The thing with higher interest rates is that they force investors to switch their attention to high yielding securities such as bonds as opposed to stocks. The Federal Reserve indicating it will go slow on interest rates in 2019 appears to have reinvigorated investor’s interest in stocks once again. The stock markets have since bounced back after coming under immense pressure in the last quarter of 2018.
While the threat of strengthening dollar has diminished, emerging markets still have to navigate a string of emerging issues, especially on the global scene. Top on the list is growing concern over the health of the global economy amidst slow growth concerns. According to Amundi, the likes of India, Russia, and Chile remain well positioned to shrug off the emerging headwinds given their solid fundamentals.
Amundi Chief Investment Officer, Pascal Blanquette, says they are also maintaining close watch on stocks and bonds especially in China, Indonesia, and Brazil. According to the executive securities in the countries’, continue to offer high yield with sustainable levels of debt and earnings.
The investment firm is also bullish on central banks that are more than ready to cut interest rates in a bid to counterbalance signs of economic growth slowdown. Amundi expects trade war concerns, pitying the U.S and China, to subside a move that should support rapid growth especially in emerging markets.

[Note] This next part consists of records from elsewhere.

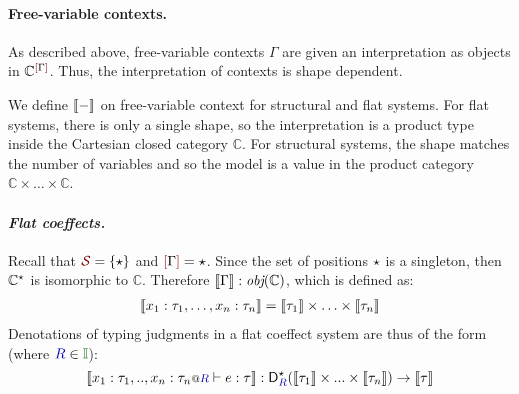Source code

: %
%

\paragraph{Free-variable contexts.} 
As described above, free-variable contexts $\Gamma$ are given an
interpretation as objects in $\mathbb{C}^{\mksh{\Gamma}}$. Thus,
the interpretation of contexts is shape dependent. 

We define $\llbracket - \rrbracket$ on free-variable context for structural and flat
systems. For flat systems, there is only a single shape, so the interpretation
is a product type inside the Cartesian closed category $\mathbb{C}$. For 
structural systems, the shape matches the number of variables and so the model 
is a value in the product category $\mathbb{C} \times \ldots \times \mathbb{C}$.

\paragraph{\textnormal{\emph{Flat coeffects.}}} 
Recall that $\SH = \{\sflat\}$ and $\mksh{\Gamma} = \sflat$.
Since the set of positions $\star$ is a singleton, then $\mathbb{C}^{\star}$
is isomorphic to $\mathbb{C}$.
%
%
%
Therefore $\llbracket \Gamma \rrbracket : \emph{obj}(\mathbb{C})$, which is defined as:
%
%
\begin{align*}
\llbracket x_1 : \tau_1, \ldots, x_n : \tau_n \rrbracket = \llbracket \tau_1 \rrbracket \times \ldots \times \llbracket \tau_n \rrbracket
\end{align*}
%
Denotations of typing judgments in a flat coeffect system are thus of the form 
(where $\aclrd{R} \in \Icat$): 
$$\interp{\coctx{x_1 : \tau_1, .., 
x_n : \tau_n}{\aclrd{R}} \vdash e : \tau} : \D^{\sflat}_{\aclrd{R}}(\interp{\tau_1} \times ... \times \interp{\tau_n})
\rightarrow \interp{\tau}
$$

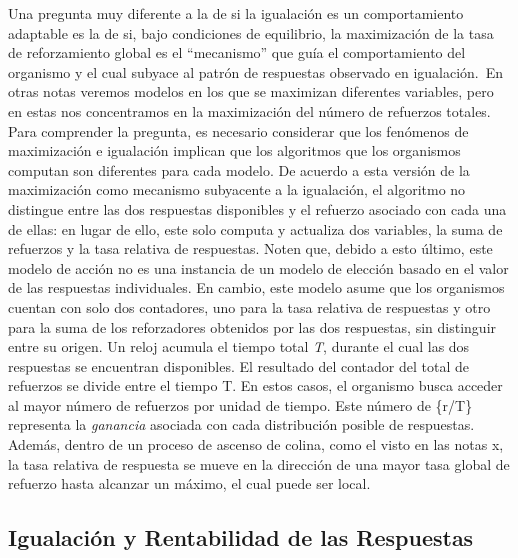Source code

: \documentclass[
  letterpaper,
]{book}
\begin{document}
Una pregunta muy diferente a la de si la igualación es un comportamiento
adaptable es la de si, bajo condiciones de equilibrio, la maximización
de la tasa de reforzamiento global es el ``mecanismo'' que guía el
comportamiento del organismo y el cual subyace al patrón de respuestas
observado en igualación.~En otras notas veremos modelos en los que se
maximizan diferentes variables, pero en estas nos concentramos en la
maximización del número de refuerzos totales. Para comprender la
pregunta, es necesario considerar que los fenómenos de maximización e
igualación implican que los algoritmos que los organismos computan son
diferentes para cada modelo. De acuerdo a esta versión de la
maximización como mecanismo subyacente a la igualación, el algoritmo no
distingue entre las dos respuestas disponibles y el refuerzo asociado
con cada una de ellas: en lugar de ello, este solo computa y actualiza
dos variables, la suma de refuerzos y la tasa relativa de respuestas.
Noten que, debido a esto último, este modelo de acción no es una
instancia de un modelo de elección basado en el valor de las respuestas
individuales. En cambio, este modelo asume que los organismos cuentan
con solo dos contadores, uno para la tasa relativa de respuestas y otro
para la suma de los reforzadores obtenidos por las dos respuestas, sin
distinguir entre su origen. Un reloj acumula el tiempo total \emph{T},
durante el cual las dos respuestas se encuentran disponibles. El
resultado del contador del total de refuerzos se divide entre el tiempo
T. En estos casos, el organismo busca acceder al mayor número de
refuerzos por unidad de tiempo. Este número de \{r/T\} representa la
\emph{ganancia} asociada con cada distribución posible de respuestas.
Además, dentro de un proceso de ascenso de colina, como el visto en las
notas x, la tasa relativa de respuesta se mueve en la dirección de una
mayor tasa global de refuerzo hasta alcanzar un máximo, el cual puede
ser local.

\subsection{Igualación y Rentabilidad de las
Respuestas}\label{igualaciuxf3n-y-rentabilidad-de-las-respuestas}
\end{document}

“Assuming that we don’t enter recession in the U.S., slowdown is good news” because it would mean the Fed is more likely to pause in its tightening cycle. A full-blown recession would be a challenge for emerging markets,” Amundi in a statement.
Even though emerging markets continue to offer better value proposition when it comes to investment opportunities, there are still a number of markets one ought to avoid. Top on the list for Amundi are Turkey, South Africa, and Argentina given their rising deficits.
Amundi has also warned of the need to be cautious about investments in Mexico. The border wall standoff with the U.S according to the firm could lead to deterioration of relations something that could hurt investment opportunities. In addition, the likes of Nigeria and South Africa also pose significant risks gearing up to general elections.
The investment firm is however not worried about India even with general elections are on the Horizon. The country according to the firm has made key fiscal reforms that should continue to support growth in various sectors.